If I had to guess, I’ve probably read around 300 books in my lifetime. And while many of those were akin to “Magic Treehouse” and “Diary of a Wimpy Kid,” the bulk of the books are in the Young Adult genre. So, I guess you could say that I know a good YA book when I read one, and “Emergency Contact” by Mary H. K. Choi definitely fits under that category.
“Emergency Contact” was published on March 27, 2018, and has amassed reviews from esteemed authors such as Rainbow Rowell and awards like the Goodreads Choice Awards Best Young Adult Fiction award.
I was first drawn to this book because of the beautiful cover art, which is light pink with black illustration and gold lettering. In this case, you should judge a book by its cover, because it’s truly one of the prettiest covers I’ve ever seen.
As for the actual storyline, it’s pretty realistic—the two main characters, Penny and Sam, live in Austin, Texas. Penny is a freshman at the University of Texas and is adjusting to living alone, and Sam is an aspiring documentary filmmaker and college dropout who works and lives at a coffee shop.
The two meet through Penny’s boisterous roommate Jude, who is basically the opposite of Penny. Penny and Sam start a friendship after Penny helps Sam when he has a panic attack in the middle of the street, thus coining the moniker “emergency contact.”
The words “emergency contact” take on a different meaning with Penny and Sam, who quickly become each other’s texting go-tos and form an unusual friendship where they only text, but don’t make an effort to see each other in real life.
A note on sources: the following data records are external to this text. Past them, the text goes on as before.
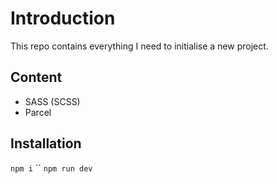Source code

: # Introduction
This repo contains everything I need to initialise a new project. 
## Content
- SASS (SCSS)
- Parcel
## Installation
`npm i`
``
`npm run dev`
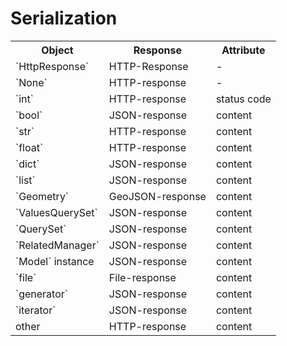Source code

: # Serialization

<table border="0">
    <tr>
        <th>Object</th>
        <th>Response</th>
        <th>Attribute</th>
    </tr>
    <tr>
        <td>`HttpResponse`</td>
        <td>HTTP-Response</td>
        <td> - </td>
    </tr>
    <tr>
        <td>`None`</td>
        <td>HTTP-response</td>
        <td> - </td>
    </tr>
    <tr>
        <td>`int`</td>
        <td>HTTP-response</td>
        <td>status code</td>
    </tr>
    <tr>
        <td>`bool`</td>
        <td>JSON-response</td>
        <td>content</td>
    </tr>
    <tr>
        <td>`str`</td>
        <td>HTTP-response</td>
        <td>content</td>
    </tr>
    <tr>
        <td>`float`</td>
        <td>HTTP-response</td>
        <td>content</td>
    </tr>
    <tr>
        <td>`dict`</td>
        <td>JSON-response</td>
        <td>content</td>
    </tr>
    <tr>
        <td>`list`</td>
        <td>JSON-response</td>
        <td>content</td>
    </tr>
    <tr>
        <td>`Geometry`</td>
        <td>GeoJSON-response</td>
        <td>content</td>
    </tr>
    <tr>
        <td>`ValuesQuerySet`</td>
        <td>JSON-response</td>
        <td>content</td>
    </tr>
    <tr>
        <td>`QuerySet`</td>
        <td>JSON-response</td>
        <td>content</td>
    </tr>
    <tr>
        <td>`RelatedManager`</td>
        <td>JSON-response</td>
        <td>content</td>
    </tr>
    <tr>
        <td>`Model` instance</td>
        <td>JSON-response</td>
        <td>content</td>
    </tr>
    <tr>
        <td>`file`</td>
        <td>File-response</td>
        <td>content</td>
    </tr>
    <tr>
        <td>`generator`</td>
        <td>JSON-response</td>
        <td>content</td>
    </tr>
    <tr>
        <td>`iterator`</td>
        <td>JSON-response</td>
        <td>content</td>
    </tr>
    <tr>
        <td>other</td>
        <td>HTTP-response</td>
        <td>content</td>
    </tr>
</table>
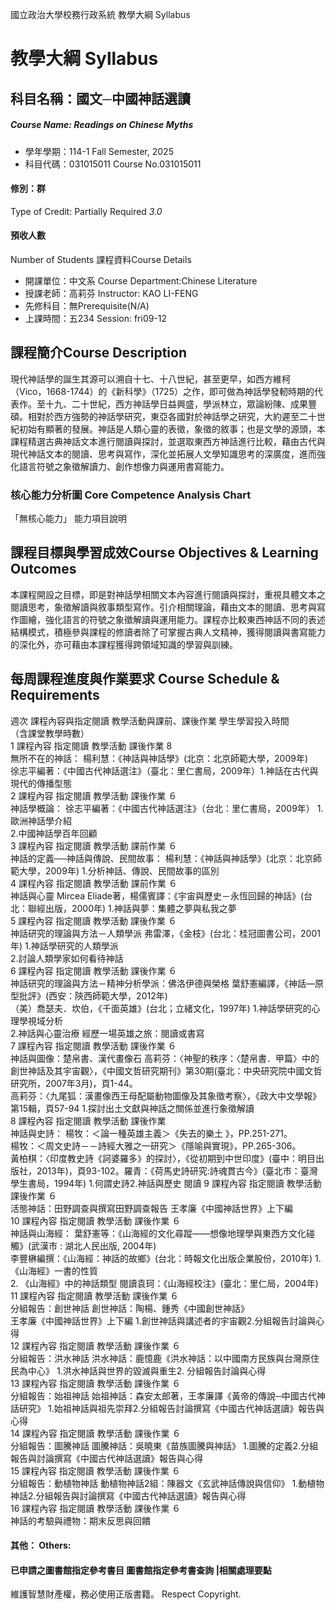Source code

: 國立政治大學校務行政系統 教學大綱 Syllabus
# 教學大綱 Syllabus
##  科目名稱：國文─中國神話選讀
#####  Course Name: Readings on Chinese Myths
  * 學年學期：114-1 Fall Semester, 2025 
  * 科目代碼：031015011 Course No.031015011
#### 修別：群
Type of Credit: Partially Required 
_3.0_
#### 預收人數
Number of Students
課程資料Course Details
  * 開課單位：中文系 Course Department:Chinese Literature 
  * 授課老師：高莉芬 Instructor: KAO LI-FENG 
  * 先修科目：無Prerequisite(N/A)
  * 上課時間：五234 Session: fri09-12
##  課程簡介Course Description
現代神話學的誕生其源可以溯自十七、十八世紀，甚至更早，如西方維柯（Vico，1668-1744）的《新科學》（1725）之作，即可做為神話學發軔時期的代表作。至十九、二十世紀，西方神話學日益興盛，學派林立，眾論紛陳、成果豐碩。相對於西方強勢的神話學研究，東亞各國對於神話學之研究，大約遲至二十世紀初始有顯著的發展。神話是人類心靈的表徵，象徵的敘事；也是文學的源頭，本課程精選古典神話文本進行閱讀與探討，並選取東西方神話進行比較，藉由古代與現代神話文本的閱讀、思考與寫作，深化並拓展人文學知識思考的深廣度，進而強化語言符號之象徵解讀力、創作想像力與運用書寫能力。
###  核心能力分析圖 Core Competence Analysis Chart
「無核心能力」 
能力項目說明
##  課程目標與學習成效Course Objectives & Learning Outcomes 
本課程開設之目標，即是對神話學相關文本內容進行閱讀與探討，重視具體文本之閱讀思考，象徵解讀與敘事類型寫作。引介相關理論，藉由文本的閱讀、思考與寫作圖繪，強化語言的符號之象徵解讀與運用能力。課程亦比較東西神話不同的表述結構模式，積極參與課程的修讀者除了可掌握古典人文精神，獲得閱讀與書寫能力的深化外，亦可藉由本課程獲得跨領域知識的學習與訓練。
##  每周課程進度與作業要求 Course Schedule & Requirements
週次 課程內容與指定閱讀 教學活動與課前、課後作業 學生學習投入時間  
（含課堂教學時數）  
1 課程內容 指定閱讀 教學活動 課後作業 8  
無所不在的神話： 楊利慧：《神話與神話學》(北京：北京師範大學，2009年)   
徐志平編著：《中國古代神話選注》（臺北：里仁書局，2009年）1.神話在古代與現代的傳播型態  
2 課程內容 指定閱讀 教學活動 課後作業 ６  
神話學概論： 徐志平編著：《中國古代神話選注》（台北：里仁書局，2009年） 1.歐洲神話學介紹  
2.中國神話學百年回顧  
3 課程內容 指定閱讀 教學活動 課前作業 ６  
神話的定義──神話與傳說、民間故事： 楊利慧：《神話與神話學》(北京：北京師範大學，2009年) 1.分析神話、傳說、民間故事的區別  
4 課程內容 指定閱讀 教學活動 課前作業 ６  
神話與心靈 Mircea Eliade著，楊儒賓譯：《宇宙與歷史－永恆回歸的神話》(台北：聯經出版，2000年) 1.神話與夢：集體之夢與私我之夢  
5 課程內容 指定閱讀 教學活動 課後作業 ６  
神話研究的理論與方法－人類學派 弗雷澤，《金枝》(台北：桂冠圖書公司，2001年) 1.神話學研究的人類學派  
2.討論人類學家如何看待神話   
6 課程內容 指定閱讀 教學活動 課後作業 ６  
神話研究的理論與方法－精神分析學派：佛洛伊德與榮格 葉舒憲編譯，《神話—原型批評》(西安：陝西師範大學，2012年)   
（美）喬瑟夫．坎伯，《千面英雄》(台北；立緒文化，1997年) 1.神話學研究的心理學視域分析  
2.神話與心靈治療 經歷一場英雄之旅：閱讀或書寫  
7 課程內容 指定閱讀 教學活動 課後作業 ６  
神話與圖像：楚帛書、漢代畫像石 高莉芬：〈神聖的秩序：〈楚帛書．甲篇〉中的創世神話及其宇宙觀〉，《中國文哲研究期刊》第30期(臺北：中央研究院中國文哲研究所，2007年3月)，頁1-44。  
高莉芬：〈九尾狐：漢畫像西王母配屬動物圖像及其象徵考察〉，《政大中文學報》第15輯，頁57-94 1.探討出土文獻與神話之關係並進行象徵解讀  
8 課程內容 指定閱讀 教學活動 課後作業  
神話與史詩： 楊牧：＜論一種英雄主義＞《失去的樂土 》，PP.251-271。  
楊牧：＜周文史詩－－詩經大雅之一研究＞《隱喻與實現》，PP.265-306。  
黃柏棋：〈印度教史詩《訶婆羅多》的探討〉，《從初期到中世印度》(臺中：明目出版社，2013年)，頁93-102。羅青：《荷馬史詩研究:詩魂貫古今》(臺北市：臺灣學生書局，1994年) 1.何謂史詩2.神話與歷史 閱讀
9 課程內容 指定閱讀 教學活動 課後作業 ６  
活態神話：田野調查與撰寫田野調查報告 王孝廉《中國神話世界》上下編  
10 課程內容 指定閱讀 教學活動 課後作業 ６  
神話與山海經： 葉舒憲等：《山海經的文化尋蹤——想像地理學與東西方文化碰觸》(武漢市 : 湖北人民出版, 2004年)   
李豐楙編撰：《山海經：神話的故鄉》(台北：時報文化出版企業股份，2010年) 1.《山海經》一書的性質  
2. 《山海經》中的神話類型 閱讀袁珂：《山海經校注》(臺北：里仁局，2004年)
11 課程內容 指定閱讀 教學活動 課後作業 ６  
分組報告：創世神話 創世神話：陶楊、鍾秀《中國創世神話》  
王孝廉《中國神話世界》上下編 1.創世神話與講述者的宇宙觀2.分組報告討論與心得  
12 課程內容 指定閱讀 教學活動 課後作業 ６  
分組報告：洪水神話 洪水神話：鹿憶鹿《洪水神話：以中國南方民族與台灣原住民為中心》 1.洪水神話與世界的毀滅與重生2. 分組報告討論與心得  
13 課程內容 指定閱讀 教學活動 課後作業 ６  
分組報告：始祖神話 始祖神話：森安太郎著，王孝廉譯《黃帝的傳說─中國古代神話研究》 1.始祖神話與祖先崇拜2.分組報告討論撰寫《中國古代神話選讀》報告與心得  
14 課程內容 指定閱讀 教學活動 課後作業 ６  
分組報告：圖騰神話 圖騰神話：吳曉東《苗族圖騰與神話》 1.圖騰的定義2.分組報告與討論撰寫《中國古代神話選讀》報告與心得  
15 課程內容 指定閱讀 教學活動 課後作業 ６  
分組報告：動植物神話 動植物神話2組：陳器文《玄武神話傳說與信仰》 1.動植物神話2.分組報告與討論撰寫《中國古代神話選讀》報告與心得  
16 課程內容 指定閱讀 教學活動 課後作業 ６  
神話的考驗與禮物：期末反思與回饋
####  其他： Others:
####  已申請之圖書館指定參考書目  圖書館指定參考書查詢 |相關處理要點
維護智慧財產權，務必使用正版書籍。 Respect Copyright.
Nevertheless, Penny begins to quickly fall for Sam.
In between this odd virtual relationship, Penny deals with her mom’s drama, her strained relationship with Jude and a story she’s writing for her creative writing class. Sam struggles with his demonic ex-girlfriend and shooting his first documentary. But they still come back to each other, sharing their deepest and darkest secrets.
The book ends with Penny and Sam finally reconciling in person and Sam realizing that he’s also fallen for Penny. A sort of stereotypical ending, but it doesn’t matter because after reading the book, you want them to be together so bad.
Choi has a talent for creating characters so real, they almost feel like they could be someone you know. She includes the tiniest details, like Penny being lactose intolerant.
Sometimes, characters in books can be pretty one-dimensional, but not Penny and Sam. Why do I know that Sam’s mom’s favorite tart flavor is plum?
Choi doesn’t shy away from the big issues, either. Penny is Korean, and throughout the novel she is constantly fighting racist remarks made by her roommate’s best friend or someone else. And when Penny finally shares with Sam that her old tutor raped her, Choi weaves a scenario so heartbreaking that you want to reach through the pages and give Penny a big hug.
Overall, the storyline, while being pretty plain, is highlighted by Choi’s storytelling skills and ability to embellish mundane scenarios. If you’re into YA books, witty humor and scenes so touching that you’ll emit a sincere “aw,” give “Emergency Contact” a read.